In teaching my graduate seminar on "American Political Novels," I have thought about how Darwinian science might illuminate the study of literature. Professional scholars in literary studies usually assume that literature belongs to the humanistic disciplines that must be radically separated from the natural sciences generally and from biological science in particular. But a small group of literary scholars have recently begun to apply Darwinian psychology to the study of literature. A couple of years ago, The New York Times Magazine published an article surveying the work of these folks--D. T. Max, "The Literary Darwinists" (November 6, 2005). One of the best of these scholars is Joseph Carroll, and he offers a good analysis of this research in his contribution ("Literature and Evolutionary Psychology") to The Handbook of Evolutionary Psychology (2005) edited by David Buss.
I would say that literature is an emotionally-charged imaginative simulation of human experience. Literature has a universal appeal in so far as it explores a universal human nature. A Darwinian science of human evolution would account for human nature as manifested in the twenty natural desires that I have sketched out in various places. Literature engages our interest because it depicts the conflicts that arise within and between individuals as they strive to satisfy those natural desires over the course of their lives.
Literature displays not only the universality of human desires but also the cultural and individual variability in the expression of those universal desires. This creates the interesting complexity in human experience in which natural desires constrain but do not rigidly determine the customary traditions of social life and the variable temperaments of unique individuals. Literature helps us to understand and manage this complex interaction of universal nature, customary traditions, and individual choices.
Joseph Campbell's famous book The Hero with a Thousand Faces argues that literature around the world and throughout history portrays certain mythic archetypes that evoke a universal human psychology, which he thought was best explained by Carl Jung's psychoanalysis. I would see this as showing the universality of the twenty natural desires, which could be best explained as arising from the evolved nature of human beings.
In some ways, there is nothing new about this. Beginning with Aristotle's Poetics, students of literature have seen it as an artistic imitation of human nature. But the strength of Darwinian literary theory is that it offers a scientific explanation for the universal human nature that traditional literary scholarship has simply taken for granted.

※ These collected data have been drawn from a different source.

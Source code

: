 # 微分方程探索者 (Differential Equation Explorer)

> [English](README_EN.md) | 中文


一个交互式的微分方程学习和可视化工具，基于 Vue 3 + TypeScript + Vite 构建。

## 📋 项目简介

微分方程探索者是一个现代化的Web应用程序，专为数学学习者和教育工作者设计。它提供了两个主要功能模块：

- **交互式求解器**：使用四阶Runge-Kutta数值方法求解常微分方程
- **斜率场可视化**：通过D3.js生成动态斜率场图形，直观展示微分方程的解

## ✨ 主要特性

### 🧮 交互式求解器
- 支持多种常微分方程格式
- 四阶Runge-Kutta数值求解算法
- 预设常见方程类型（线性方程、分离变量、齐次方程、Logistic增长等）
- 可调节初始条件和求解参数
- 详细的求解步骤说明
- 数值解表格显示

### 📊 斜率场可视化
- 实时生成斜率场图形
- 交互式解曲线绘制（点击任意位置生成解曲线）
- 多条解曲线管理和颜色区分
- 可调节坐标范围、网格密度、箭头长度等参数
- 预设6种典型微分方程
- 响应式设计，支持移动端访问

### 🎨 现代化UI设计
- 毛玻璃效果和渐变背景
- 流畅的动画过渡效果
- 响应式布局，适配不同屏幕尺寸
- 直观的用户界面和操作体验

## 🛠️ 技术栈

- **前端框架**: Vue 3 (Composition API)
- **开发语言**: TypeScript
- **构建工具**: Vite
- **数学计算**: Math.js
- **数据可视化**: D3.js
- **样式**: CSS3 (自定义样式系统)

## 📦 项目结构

Moreover, a Darwinian approach to literature can challenge those contemporary schools of literary study that deny human nature. Feminist theorists, for example, have argued that gender identity in European literature is an arbitrary social construction to enforce the patriarchal subordination of women to men. By contrast, Darwinian psychology would predict that although there will be great cultural and individual variation in the sexual differentiation of males and females, this variation will be constrained by the natural differences in the mental and behavioral propensities of men and women. This would predict that across all cultures, there should be certain regularities in the literary depiction of men and women. So even if there is much in the novels of Jane Austen that reflects the peculiarities of courtship and marriage in nineteenth-century Victorian England, her novels should also show some universal patterns of sexual mating that would be found in all cultures throughout history.